■ TASK PROMPT: Reproduce the line that holds "如果能通过数据采样来估计概率" together with all the lines after it up to the end of the entries.

Top of SUPPLIED DATA

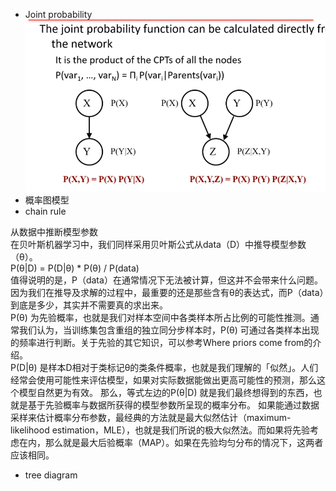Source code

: - Joint probability
![](https://github.com/AntonyChan818/MathOfProgrammer_Book/blob/master/Res/pro_1.png)  
- 概率图模型  
- chain rule   

从数据中推断模型参数  
在贝叶斯机器学习中，我们同样采用贝叶斯公式从data（D）中推导模型参数（θ）。  
P(θ|D) = P(D|θ) * P(θ) / P(data)  
值得说明的是，P（data）在通常情况下无法被计算，但这并不会带来什么问题。因为我们在推导及求解的过程中，最重要的还是那些含有θ的表达式，而P（data）到底是多少，其实并不需要真的求出来。  
P(θ) 为先验概率，也就是我们对样本空间中各类样本所占比例的可能性推测。通常我们认为，当训练集包含重组的独立同分步样本时，P(θ) 可通过各类样本出现的频率进行判断。关于先验的其它知识，可以参考Where priors come from的介绍。  
P(D|θ) 是样本D相对于类标记θ的类条件概率，也就是我们理解的「似然」。人们经常会使用可能性来评估模型，如果对实际数据能做出更高可能性的预测，那么这个模型自然更为有效。
那么，等式左边的P(θ|D) 就是我们最终想得到的东西，也就是基于先验概率与数据所获得的模型参数所呈现的概率分布。
如果能通过数据采样来估计概率分布参数，最经典的方法就是最大似然估计（maximum-likelihood estimation，MLE），也就是我们所说的极大似然法。而如果将先验考虑在内，那么就是最大后验概率（MAP）。如果在先验均匀分布的情况下，这两者应该相同。

- tree diagram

Bottom of SUPPLIED DATA

■ COMPLETED TASK:
如果能通过数据采样来估计概率分布参数，最经典的方法就是最大似然估计（maximum-likelihood estimation，MLE），也就是我们所说的极大似然法。而如果将先验考虑在内，那么就是最大后验概率（MAP）。如果在先验均匀分布的情况下，这两者应该相同。

- tree diagram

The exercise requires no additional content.